■ Assignment
Below are the records; work out how many lines among them contain "Windows", and write nothing besides that number.

START Data shown

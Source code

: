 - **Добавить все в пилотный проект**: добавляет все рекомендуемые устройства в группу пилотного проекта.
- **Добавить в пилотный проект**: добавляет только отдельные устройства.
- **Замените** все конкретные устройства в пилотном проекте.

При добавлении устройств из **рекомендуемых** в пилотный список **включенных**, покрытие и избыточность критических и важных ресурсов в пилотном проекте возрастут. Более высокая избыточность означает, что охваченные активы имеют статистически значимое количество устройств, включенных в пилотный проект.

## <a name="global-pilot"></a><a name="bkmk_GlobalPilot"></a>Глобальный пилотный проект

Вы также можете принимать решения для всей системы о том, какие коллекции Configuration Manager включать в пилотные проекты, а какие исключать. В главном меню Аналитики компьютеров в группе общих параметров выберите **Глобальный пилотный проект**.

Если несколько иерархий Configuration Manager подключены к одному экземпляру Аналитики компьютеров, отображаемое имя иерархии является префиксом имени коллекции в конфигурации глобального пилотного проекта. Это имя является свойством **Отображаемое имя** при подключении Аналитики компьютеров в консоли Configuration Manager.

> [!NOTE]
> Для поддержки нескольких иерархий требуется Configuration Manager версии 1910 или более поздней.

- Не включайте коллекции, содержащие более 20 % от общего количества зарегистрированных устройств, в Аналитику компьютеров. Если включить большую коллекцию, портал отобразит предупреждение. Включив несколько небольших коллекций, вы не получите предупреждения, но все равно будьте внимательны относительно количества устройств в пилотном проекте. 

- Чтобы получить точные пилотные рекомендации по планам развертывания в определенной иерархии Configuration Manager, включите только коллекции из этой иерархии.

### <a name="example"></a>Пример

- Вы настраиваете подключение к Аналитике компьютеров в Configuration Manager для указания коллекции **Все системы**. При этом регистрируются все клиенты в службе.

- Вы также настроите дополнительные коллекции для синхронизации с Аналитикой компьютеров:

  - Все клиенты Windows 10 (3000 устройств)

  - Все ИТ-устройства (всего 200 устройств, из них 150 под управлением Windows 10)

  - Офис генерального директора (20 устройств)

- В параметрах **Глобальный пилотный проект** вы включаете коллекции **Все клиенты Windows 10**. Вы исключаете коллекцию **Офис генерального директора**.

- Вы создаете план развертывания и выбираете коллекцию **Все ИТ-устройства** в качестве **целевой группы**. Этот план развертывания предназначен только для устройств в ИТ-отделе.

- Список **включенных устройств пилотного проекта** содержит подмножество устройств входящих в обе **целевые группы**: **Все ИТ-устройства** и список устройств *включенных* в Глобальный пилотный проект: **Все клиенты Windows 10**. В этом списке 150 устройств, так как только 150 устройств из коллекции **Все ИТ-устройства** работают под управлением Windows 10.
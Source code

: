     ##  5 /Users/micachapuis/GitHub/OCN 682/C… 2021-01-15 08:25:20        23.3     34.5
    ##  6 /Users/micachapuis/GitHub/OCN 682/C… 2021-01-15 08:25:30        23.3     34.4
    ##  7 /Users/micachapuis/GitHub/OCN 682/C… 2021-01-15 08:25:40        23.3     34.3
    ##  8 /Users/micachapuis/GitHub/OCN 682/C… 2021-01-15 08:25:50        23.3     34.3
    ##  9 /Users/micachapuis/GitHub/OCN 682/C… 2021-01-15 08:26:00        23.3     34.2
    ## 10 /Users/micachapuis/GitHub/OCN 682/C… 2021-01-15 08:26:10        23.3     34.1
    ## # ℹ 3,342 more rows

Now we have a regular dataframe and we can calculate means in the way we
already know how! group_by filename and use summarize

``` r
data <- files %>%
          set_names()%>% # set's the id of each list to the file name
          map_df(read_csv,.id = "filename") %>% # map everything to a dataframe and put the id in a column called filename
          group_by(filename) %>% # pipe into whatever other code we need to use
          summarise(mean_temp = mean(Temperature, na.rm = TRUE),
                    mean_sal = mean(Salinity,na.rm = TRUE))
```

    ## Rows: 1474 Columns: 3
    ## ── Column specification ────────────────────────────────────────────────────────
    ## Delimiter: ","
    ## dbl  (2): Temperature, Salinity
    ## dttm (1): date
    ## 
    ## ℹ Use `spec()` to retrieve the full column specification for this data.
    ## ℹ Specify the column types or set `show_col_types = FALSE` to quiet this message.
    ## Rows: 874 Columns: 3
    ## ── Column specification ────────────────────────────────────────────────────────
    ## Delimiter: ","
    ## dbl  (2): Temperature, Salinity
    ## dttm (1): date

END Data shown

■ Output for this exercise
4